Во времена Омара Хайяма поэты и ученые превосходно знали арабский – эту латынь средневекового Востока, что, конечно, не прошло бесследно. А так как за восемь веков в фарси произошло определенное переосмысливание слов и терминов, то стоило в данном случае при сопоставлении двух вариантов перевода проанализировать с этой зрения прежде всего первую строку оригинала. И сразу стало ясным, что первое же спорное слово, которое одни переводчики трактовали как «пешки», а другие – как «куклы», имеет арабский корень. Более того, в интересующем нас слове (как известно, в арабском и персидском языках пишутся главным образом согласные, а краткие гласные: а, и, у – не обозначаются) в зависимости то того, какие подставить гласные, при одном и том же корне «ла’иба» – «играть» – получаются разные значения: «лу’бат» – «кукла», «ли’бат» – «игра», «партия» (шахматная), «ла’бат» – «ход» (в шахматной игре). Соответственно и персидское слово в конце той же строки, читаемое как «лу’бат-баз» и переводимое «кукольник», можно читать «ли’бат-баз» и перевести «играющий в шахматы».

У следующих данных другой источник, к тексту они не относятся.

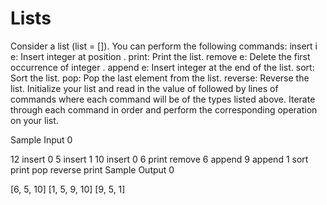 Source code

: # Lists
Consider a list (list = []). You can perform the following commands:  insert i e: Insert integer  at position . print: Print the list. remove e: Delete the first occurrence of integer . append e: Insert integer  at the end of the list. sort: Sort the list. pop: Pop the last element from the list. reverse: Reverse the list. Initialize your list and read in the value of  followed by  lines of commands where each command will be of the  types listed above. Iterate through each command in order and perform the corresponding operation on your list.

Sample Input 0

12
insert 0 5
insert 1 10
insert 0 6
print
remove 6
append 9
append 1
sort
print
pop
reverse
print
Sample Output 0

[6, 5, 10]
[1, 5, 9, 10]
[9, 5, 1]
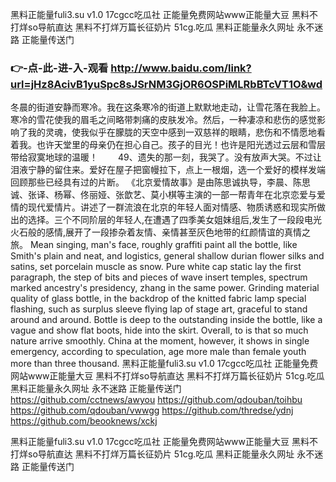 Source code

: 
黑料正能量fuli3.su v1.0 17cgcc吃瓜社 正能量免费网站www正能量大豆 黑料不打烊so导航直达 黑料不打烊万篇长征奶片 51cg.吃瓜 黑料正能量永久网址 永不迷路 正能量传送门 




### 👉-点-此-进-入-观看  http://www.baidu.com/link?url=jHz8AcivB1yuSpc8sJSrNM3GjOR6OSPiMLRbBTcVT1O&wd




冬晨的街道安静而寒冷。我在这条寒冷的街道上默默地走动，让雪花落在我脸上。寒冷的雪花使我的眉毛之间略带刺痛的皮肤发冷。然后，一种凄凉和悲伤的感觉影响了我的灵魂，使我似乎在朦胧的天空中感到一双慈祥的眼睛，悲伤和不情愿地看着我。也许天堂里的母亲仍在担心自己。孩子的目光！也许是阳光透过云层和雪层带给寂寞地球的温暖！
　　49、遗失的那一刻，我哭了。没有放声大哭。不过让泪液宁静的留住来。爱好在屋子把窗幔拉下，点上一根烟，选一个爱好的模样发端回顾那些已经具有过的片断。
	《北京爱情故事》是由陈思诚执导，李晨、陈思诚、张译、杨幂、佟丽娅、张歆艺、莫小棋等主演的一部一帮青年在北京恋爱与爱情的现代爱情片。讲述了一群流浪在北京的年轻人面对情感、物质诱惑和现实所做出的选择。三个不同阶层的年轻人,在遭遇了四季美女姐妹组后,发生了一段段电光火石般的感情,展开了一段掺杂着友情、亲情甚至灰色地带的红颜情谊的真情之旅。
Mean singing, man's face, roughly graffiti paint all the bottle, like Smith's plain and neat, and logistics, general shallow durian flower silks and satins, set porcelain muscle as snow.
Pure white cap static lay the first paragraph, the step of bits and pieces of wave insert temples, spectrum marked ancestry's presidency, zhang in the same power.
Grinding material quality of glass bottle, in the backdrop of the knitted fabric lamp special flashing, such as surplus sleeve flying lap of stage art, graceful to stand around and around.
Bottle is deep to the outstanding inside the bottle, like a vague and show flat boots, hide into the skirt.
Overall, to is that so much nature arrive smoothly.
China at the moment, however, it shows in single emergency, according to speculation, age more male than female youth more than three thousand.
黑料正能量fuli3.su v1.0 17cgcc吃瓜社 正能量免费网站www正能量大豆 黑料不打烊so导航直达 黑料不打烊万篇长征奶片 51cg.吃瓜 黑料正能量永久网址 永不迷路 正能量传送门  https://github.com/cctnews/awyou
https://github.com/qdouban/toihbu
https://github.com/qdouban/vwwgg
https://github.com/thredse/ydnj
https://github.com/beooknews/xckj





黑料正能量fuli3.su v1.0 17cgcc吃瓜社 正能量免费网站www正能量大豆 黑料不打烊so导航直达 黑料不打烊万篇长征奶片 51cg.吃瓜 黑料正能量永久网址 永不迷路 正能量传送门 
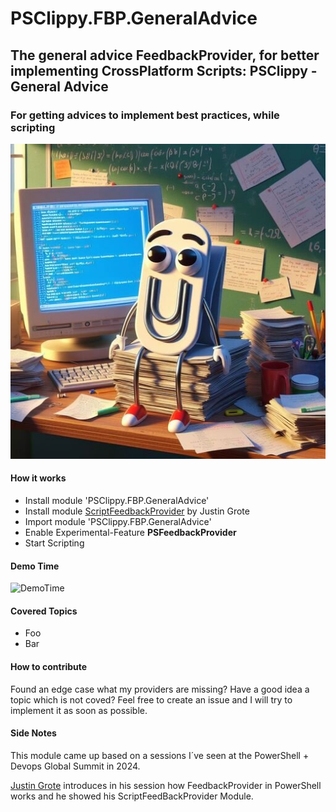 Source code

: # PSClippy.FBP.GeneralAdvice

## The general advice FeedbackProvider, for better implementing CrossPlatform Scripts: PSClippy - General Advice

### For getting advices to implement best practices, while scripting

![Logo](logo.jpg)

#### How it works

- Install module 'PSClippy.FBP.GeneralAdvice'
- Install module [ScriptFeedbackProvider](https://github.com/JustinGrote/ScriptFeedbackProvider/tree/main) by Justin Grote
- Import module 'PSClippy.FBP.GeneralAdvice'
- Enable Experimental-Feature **PSFeedbackProvider**
- Start Scripting


#### Demo Time

![DemoTime](DemoTime.png)

#### Covered Topics

- Foo
- Bar

#### How to contribute

Found an edge case what my providers are missing?
Have a good idea a topic which is not coved? Feel free to create an issue and I will try to implement it as soon as possible.

#### Side Notes

This module came up based on a sessions I´ve seen at the PowerShell + Devops Global Summit in 2024.

[Justin Grote](https://github.com/JustinGrote) introduces in his session how FeedbackProvider in PowerShell works and he showed his ScriptFeedBackProvider Module.
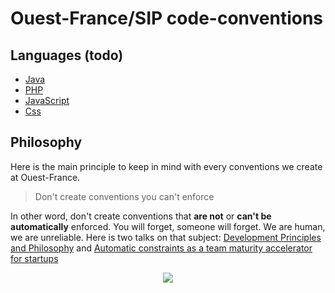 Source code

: # Ouest-France/SIP code-conventions

## Languages (todo)

- [Java](/java)
- [PHP](/php)
- [JavaScript](/javascript)
- [Css](/css)

## Philosophy

Here is the main principle to keep in mind with every conventions we create at Ouest-France.

> Don't create conventions you can't enforce

In other word, don't create conventions that **are not** or **can't be** **automatically** enforced. You will forget, someone will forget. We are human, we are unreliable. Here is two talks on that subject: [Development Principles and Philosophy](https://www.slideshare.net/FGRibreau/development-principles-philosophy) and [Automatic constraints as a team maturity accelerator for startups](http://fr.slideshare.net/FGRibreau/automatic-constraints-as-a-team-maturity-accelerator-for-startups)

<p align="center"><a href="http://fr.slideshare.net/FGRibreau/automatic-constraints-as-a-team-maturity-accelerator-for-startups"><img src="https://cloud.githubusercontent.com/assets/138050/13495378/9a8e69aa-e14a-11e5-8970-52e004f5d22c.jpg"></a></p>

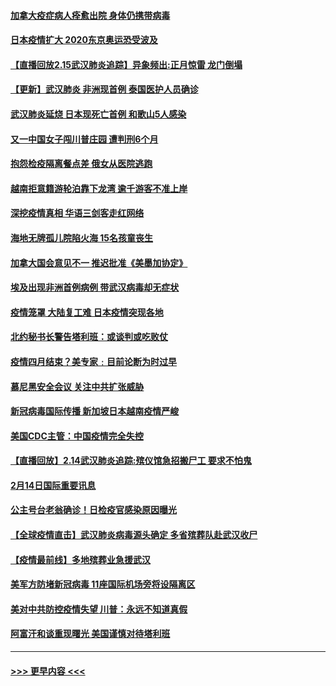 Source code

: #### [加拿大疫症病人痊愈出院 身体仍携带病毒](../pages/prog202/a102778061.md?t=02160022) 
#### [日本疫情扩大 2020东京奥运恐受波及](../pages/prog202/a102778049.md?t=02160022) 
#### [【直播回放2.15武汉肺炎追踪】异象频出:正月惊雷 龙门倒塌](../pages/prog202/a102777974.md?t=02160022) 
#### [【更新】武汉肺炎 非洲现首例 泰国医护人员确诊](../pages/prog202/a102770740.md?t=02160022) 
#### [武汉肺炎延烧 日本现死亡首例 和歌山5人感染](../pages/prog202/a102777815.md?t=02160022) 
#### [又一中国女子闯川普庄园 遭判刑6个月](../pages/prog202/a102777673.md?t=02160022) 
#### [抱怨检疫隔离餐点差 俄女从医院逃跑](../pages/prog202/a102777667.md?t=02160022) 
#### [越南拒意籍游轮泊靠下龙湾 逾千游客不准上岸](../pages/prog202/a102777646.md?t=02160022) 
#### [深挖疫情真相 华语三剑客走红网络](../pages/prog202/a102777624.md?t=02160022) 
#### [海地无牌孤儿院陷火海 15名孩童丧生](../pages/prog202/a102777620.md?t=02160022) 
#### [加拿大国会意见不一 推迟批准《美墨加协定》](../pages/prog202/a102777575.md?t=02160022) 
#### [埃及出现非洲首例病例 带武汉病毒却无症状](../pages/prog202/a102777559.md?t=02160022) 
#### [疫情笼罩 大陆复工难 日本疫情突现各地](../pages/prog202/a102777455.md?t=02160022) 
#### [北约秘书长警告塔利班：或谈判或吃败仗](../pages/prog202/a102777442.md?t=02160022) 
#### [疫情四月结束？美专家﹕目前论断为时过早](../pages/prog202/a102777248.md?t=02160022) 
#### [慕尼黑安全会议 关注中共扩张威胁](../pages/prog202/a102777254.md?t=02160022) 
#### [新冠病毒国际传播 新加坡日本越南疫情严峻](../pages/prog202/a102777245.md?t=02160022) 
#### [美国CDC主管：中国疫情完全失控](../pages/prog202/a102777236.md?t=02160022) 
#### [【直播回放】2.14武汉肺炎追踪:殡仪馆急招搬尸工 要求不怕鬼](../pages/prog202/a102777141.md?t=02160022) 
#### [2月14日国际重要讯息](../pages/prog202/a102777073.md?t=02160022) 
#### [公主号台老翁确诊！日检疫官感染原因曝光](../pages/prog202/a102777075.md?t=02160022) 
#### [【全球疫情直击】武汉肺炎病毒源头确定 多省殡葬队赴武汉收尸](../pages/prog202/a102777026.md?t=02160022) 
#### [【疫情最前线】多地殡葬业急援武汉](../pages/prog202/a102776986.md?t=02160022) 
#### [美军方防堵新冠病毒 11座国际机场旁将设隔离区](../pages/prog202/a102776870.md?t=02160022) 
#### [美对中共防控疫情失望 川普：永远不知道真假](../pages/prog202/a102776836.md?t=02160022) 
#### [阿富汗和谈重现曙光 美国谨慎对待塔利班](../pages/prog202/a102776748.md?t=02160022) 

----
#### [ >>> 更早内容 <<< ](../indexes/prog202-earlier.md)
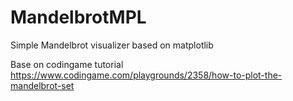 # MandelbrotMPL
Simple Mandelbrot visualizer based on matplotlib

Base on codingame tutorial https://www.codingame.com/playgrounds/2358/how-to-plot-the-mandelbrot-set
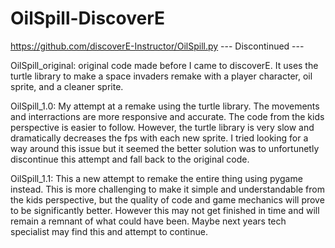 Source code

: # OilSpill-DiscoverE
https://github.com/discoverE-Instructor/OilSpill.py
--- Discontinued ---


OilSpill_original: original code made before I came to discoverE. It uses the turtle library to make a
space invaders remake with a player character, oil sprite, and a cleaner sprite.

OilSpill_1.0: My attempt at a remake using the turtle library. The movements and interractions are more
responsive and accurate. The code from the kids perspective is easier to follow. However, the turtle
library is very slow and dramatically decreases the fps with each new sprite. I tried looking for a way
around this issue but it seemed the better solution was to unfortunetly discontinue this attempt and fall
back to the original code.

OilSpill_1.1: This a new attempt to remake the entire thing using pygame instead. This is more challenging
to make it simple and understandable from the kids perspective, but the quality of code and game mechanics
will prove to be significantly better. However this may not get finished in time and will remain a remnant
of what could have been. Maybe next years tech specialist may find this and attempt to continue.
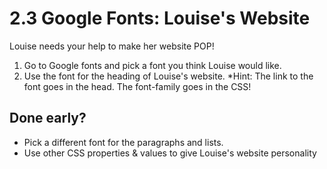  

# 2.3 Google Fonts: Louise's Website

Louise needs your help to make her website POP!

1. Go to Google fonts and pick a font you think Louise would like.
2. Use the font for the heading of Louise's website. *Hint: The link to the font goes in the head. The font-family goes in the CSS!

## Done early?

- Pick a different font for the paragraphs and lists.
- Use other CSS properties & values to give Louise's website personality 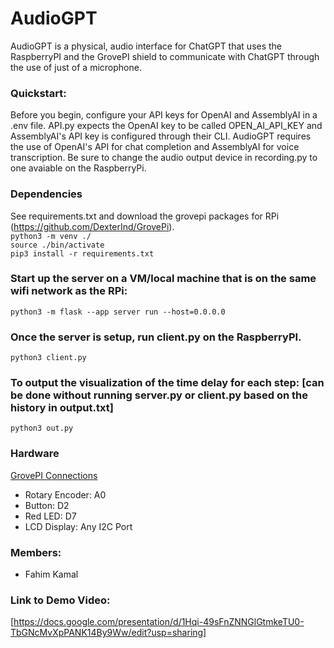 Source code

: # AudioGPT

AudioGPT is a physical, audio interface for ChatGPT that uses the RaspberryPI and the GrovePI shield to communicate with ChatGPT through the use of just of a microphone.

### Quickstart:

Before you begin, configure your API keys for OpenAI and AssemblyAI in a .env file. API.py expects the OpenAI key to be called OPEN_AI_API_KEY and AssemblyAI's API key is configured through their CLI. AudioGPT requires the use of OpenAI's API for chat completion and AssemblyAI for voice transcription. Be sure to change the audio output device in recording.py to one avaiable on the RaspberryPi.

### Dependencies

See requirements.txt and download the grovepi packages for RPi (https://github.com/DexterInd/GrovePi).<br>
`python3 -m venv ./`<br>
`source ./bin/activate`<br>
`pip3 install -r requirements.txt`<br>

### Start up the server on a VM/local machine that is on the same wifi network as the RPi:

`python3 -m flask --app server run --host=0.0.0.0`

### Once the server is setup, run client.py on the RaspberryPI.

`python3 client.py`

### To output the visualization of the time delay for each step: [can be done without running server.py or client.py based on the history in output.txt]

`python3 out.py`

### Hardware

[GrovePI Connections](https://imgur.com/1EZ1apw)<br>

- Rotary Encoder: A0
- Button: D2
- Red LED: D7
- LCD Display: Any I2C Port

### Members:

- Fahim Kamal

### Link to Demo Video:

[https://docs.google.com/presentation/d/1Hqi-49sFnZNNGlGtmkeTU0-TbGNcMvXpPANK14By9Ww/edit?usp=sharing]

Двоякий смысл и у другого слова – «фалак». Оно может трактоваться и как «судьба» (ибо арабское слово «фаллака» означает «гадать», «предсказывать»), и как «небесный свод».
Следовательно, при дословном переводе, наряду с уже процитированным «мы – куклы, а небо – кукольник», первую строку рубайи можно с таким же основанием перевести: «Мы – фигуры в шахматной игре, а судьба их – в руках шахматиста», или кратко: «Мы – пешки, судьба – игрок». Кстати, именно так перевел четверостишие Омара Хайяма известный российский поэт И. Сельвинский:
Мы только пешки, тогда как судьба – игрок.
И это не образ: играет воистину рок.
Так будем же двигаться по доске бытия,
А там чередом – один за другим – в сундучок!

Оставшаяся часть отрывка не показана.